The study authors discovered a positive correlation between the duration of treatment and the long-term stability of visual acuity, a finding that was not prevalent in the literature.
In our study, the duration of amblyopia treatment was not determined by the gain of visual acuity but by the age of the patient. So, the duration of treatment in our study may be much longer than that of studies in which cessation of treatment was determined by the attained visual acuity, Dr. De Weger said.
Multivariate analysis corrected for duration of treatment, enabling the study authors to determine the factors that were independently associated with the risk of amblyopia recurrence: visual acuity of the amblyopic eye at initial treatment, esotropia of 4° or less at initial treatment, the tendency for deterioration upon weaning off occlusion treatment, and increased anisometropia due to emmetropization of the dominant eye during follow-up.
Patient adherence
The study found that timely re-treatment and good patient adherence can restore visual acuity. Dr. De Weger is currently planning a prospective study centered on patients who were encouraged to continue using the treated amblyopia eye and, in cases of ametropia, to use the treated eye along with optical correction.
Using the treated amblyopic eye is preventing that eye from permanent suppression and regressing to deep central suppression. The longer suppression exists, the deeper the suppression and the worse the amblyopia may become, Dr. De Weger said.
A key limitation to this study was the subjectivity of measuring patient adherence. The use of patching and spectacles was reported by parents and then interpreted and graded by an orthoptist.

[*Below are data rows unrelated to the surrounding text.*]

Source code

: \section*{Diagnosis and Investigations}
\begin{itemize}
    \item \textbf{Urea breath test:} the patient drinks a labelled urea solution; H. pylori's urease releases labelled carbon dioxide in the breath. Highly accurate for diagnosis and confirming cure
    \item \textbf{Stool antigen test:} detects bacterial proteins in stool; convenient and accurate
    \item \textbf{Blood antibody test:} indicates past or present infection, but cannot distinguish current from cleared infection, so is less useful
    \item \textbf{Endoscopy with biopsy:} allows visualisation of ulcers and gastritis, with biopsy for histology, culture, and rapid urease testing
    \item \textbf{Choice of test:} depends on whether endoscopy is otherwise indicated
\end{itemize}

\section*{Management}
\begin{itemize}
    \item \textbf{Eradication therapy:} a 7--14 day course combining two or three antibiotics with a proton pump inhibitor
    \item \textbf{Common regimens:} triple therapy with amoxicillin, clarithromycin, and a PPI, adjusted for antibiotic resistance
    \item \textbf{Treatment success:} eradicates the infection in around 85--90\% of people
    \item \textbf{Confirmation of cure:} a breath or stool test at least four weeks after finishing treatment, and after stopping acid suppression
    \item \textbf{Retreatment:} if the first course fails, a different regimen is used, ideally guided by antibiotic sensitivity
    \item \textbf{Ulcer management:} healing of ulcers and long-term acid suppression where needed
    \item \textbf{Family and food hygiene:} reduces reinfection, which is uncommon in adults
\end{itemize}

I encourage my patients at termination of follow-up visits after amblyopia treatment to continue looking with the treated amblyopic eye by covering the fellow eye once in a while. This means activating the renewed visual pathways, Dr. De Weger said, stressing the importance of adherence. by Michelle Pagnani
Reference:
- De Weger C, Van Den Brom HJ, Lindeboom R. Termination of amblyopia treatment: when to stop follow-up visits and risk factors for recurrence. J Pediatr Ophthalmol Strabismus. 2010;47(6):338-346.
- Christine De Weger, MSc, can be reached at Wilhemina Ziekenhuis Assen, Poli-oogheelkunde, Postbus 30001, 9400 RA Assen, Netherlands; e-mail: c.deweger@home.nl.
- Disclosure: No products or companies are mentioned that would require financial disclosure.
This study encourages a longer follow-up period after cessation of amblyopia treatment by demonstrating that a real risk exists for patients who discontinue patching. The results are consistent with the anecdotal experience of many pediatric ophthalmologists, but it is beneficial to have such outcomes formally documented. Overall, it suggests that we maintain refractive correction in order to neutralize the underlying cause of amblyopia and maintain follow-up monitoring in case of vision loss. In clinical practice, one must prescribe patching for as long as necessary but not any longer, because the mother of the child typically serves as cheerleader, enforcer and encourager. This study provides the scientific basis for not terminating a patching routine too early, because it reminds both the doctor and family of the real possibility for visual regression. Knowing there is at least a one-in-four chance of vision loss tends to motivate.